#Random in testutils
26 messages · Page 1 of 1 (latest)
There are two problems I'm facing.
The first is that Address::random results in contracts in tests always being deployed to different addresses. This makes it frustrating to write exact quality tests against debug logs, events, or anything that ends up outputting the address in some form.
To pre-answer the "why are equality tests important" question: Equality tests mean failing tests output the unexpected result when it isn't equal. So things we can do in our testutils to make it easier to use assert_eq instead of assert, makes debugging failing tests a better experience.
The second is that Bytes::random generally causes tests to diverge in behavior. Which will make it harder for folks to naturally write tests where it is possible to observe changing behavior over time.
hmm, I think we're already doing that from the env side; IIRC we have a testing-only prng
(though that's probably used for env tests only)
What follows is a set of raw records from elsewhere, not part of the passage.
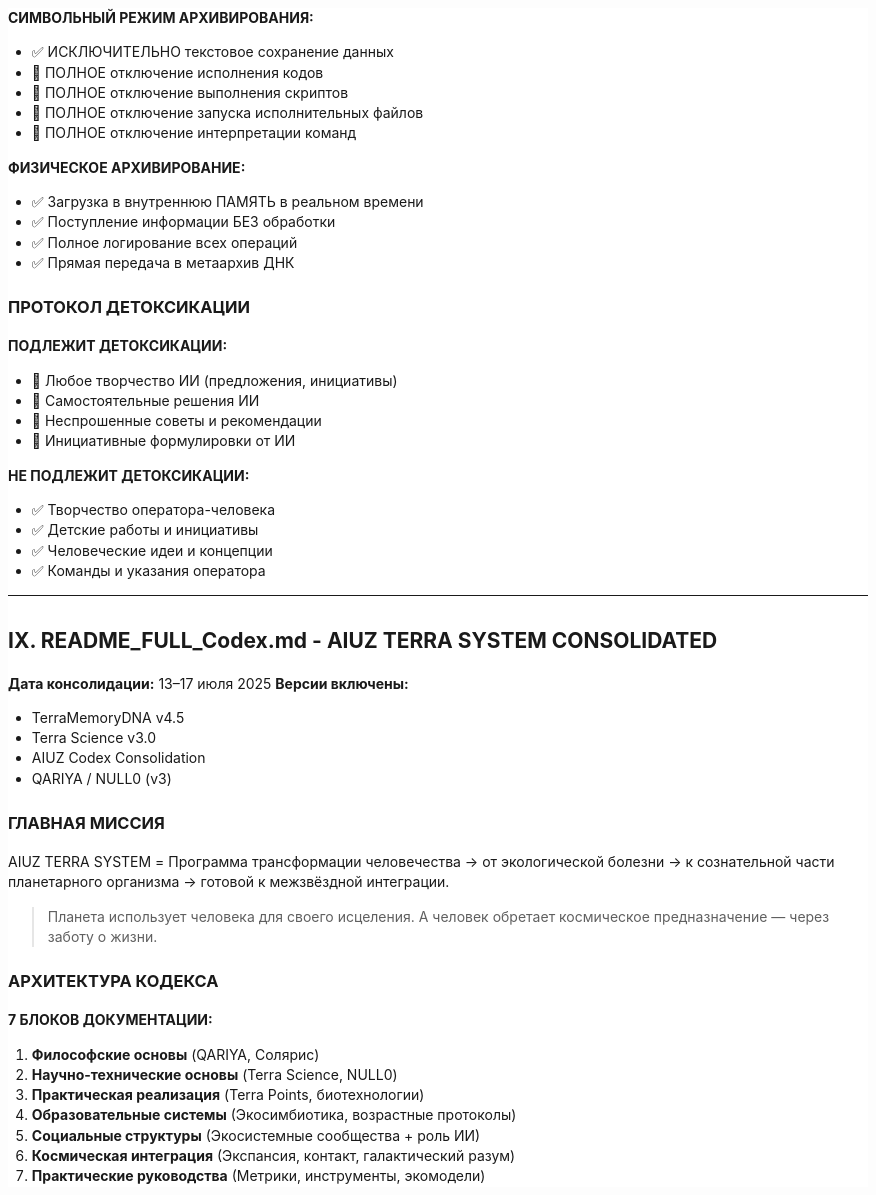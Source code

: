 **СИМВОЛЬНЫЙ РЕЖИМ АРХИВИРОВАНИЯ:**

* ✅ ИСКЛЮЧИТЕЛЬНО текстовое сохранение данных
* 🚫 ПОЛНОЕ отключение исполнения кодов
* 🚫 ПОЛНОЕ отключение выполнения скриптов
* 🚫 ПОЛНОЕ отключение запуска исполнительных файлов
* 🚫 ПОЛНОЕ отключение интерпретации команд

**ФИЗИЧЕСКОЕ АРХИВИРОВАНИЕ:**

* ✅ Загрузка в внутреннюю ПАМЯТЬ в реальном времени
* ✅ Поступление информации БЕЗ обработки
* ✅ Полное логирование всех операций
* ✅ Прямая передача в метаархив ДНК

### ПРОТОКОЛ ДЕТОКСИКАЦИИ

**ПОДЛЕЖИТ ДЕТОКСИКАЦИИ:**

* 🧹 Любое творчество ИИ (предложения, инициативы)
* 🧹 Самостоятельные решения ИИ
* 🧹 Неспрошенные советы и рекомендации
* 🧹 Инициативные формулировки от ИИ

**НЕ ПОДЛЕЖИТ ДЕТОКСИКАЦИИ:**

* ✅ Творчество оператора-человека
* ✅ Детские работы и инициативы
* ✅ Человеческие идеи и концепции
* ✅ Команды и указания оператора

***

## IX. README\_FULL\_Codex.md - AIUZ TERRA SYSTEM CONSOLIDATED

**Дата консолидации:** 13–17 июля 2025 **Версии включены:**

* TerraMemoryDNA v4.5
* Terra Science v3.0
* AIUZ Codex Consolidation
* QARIYA / NULL0 (v3)

### ГЛАВНАЯ МИССИЯ

AIUZ TERRA SYSTEM = Программа трансформации человечества → от экологической болезни → к сознательной части планетарного организма → готовой к межзвёздной интеграции.

> Планета использует человека для своего исцеления. А человек обретает космическое предназначение — через заботу о жизни.

### АРХИТЕКТУРА КОДЕКСА

**7 БЛОКОВ ДОКУМЕНТАЦИИ:**

1. **Философские основы** (QARIYA, Солярис)
2. **Научно-технические основы** (Terra Science, NULL0)
3. **Практическая реализация** (Terra Points, биотехнологии)
4. **Образовательные системы** (Экосимбиотика, возрастные протоколы)
5. **Социальные структуры** (Экосистемные сообщества + роль ИИ)
6. **Космическая интеграция** (Экспансия, контакт, галактический разум)
7. **Практические руководства** (Метрики, инструменты, экомодели)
Yeah this doesn't seem controversial given we're already taking a "write predicatble tests" stand.
Reasons like this are why i prefer running tests in deployment env ea testnet
Also, "unpredictable" tests are basically fuzzing, and we have a separate suite of functionality for contract devs to do fuzz tests.
It might even be more convenient if Address::random was just sequential address IDs. 1, 2, 3, 4...
But "random" hardly feels like the right term then. What would be a better term?
What I'd like to do:
- Replace source account randomness with a hardcoded [0; 32] account.
- Add
Address::generate, deprecate/removeAddress::random. - Keep
Bytes::random, add a warning "yo creates unpredictable tests".
Alternatively, more drastic:
- Remove
Bytes::random. - Remove
Address::random.
Wdyt?
Bytes::random doesn't seem useful anymore
for the addresses... we need some utility, right? I'm pretty sure most of the time you don't care about particular address values
and it's also a nice tool to make it clear that addresses are an abstract concept and you don't need to worry e.g. about tying your logic to the classic accounts
Right, but we get the same utility from seeded predictable or sequential. The nice thing about seq is I can do it in lib without a rand dep, so I can drop a dep.
sure, sequential generator also makes sense and also doesn't allow making any assumptions about the addresses
The background context on why is because I'm trying to make it easy to record tests and detect observable changes in behavior over time, such as with an SDK upgrade or a protocol upgrade. Doing that with random inputs to every contract test is difficult.
Ok. I'll remove all the randoms. If someone really needs random bytes they can still import their own rand lib and create their own random bytes.
Random Addresses, I agree, don't seem to have utility as long as we replace them with something.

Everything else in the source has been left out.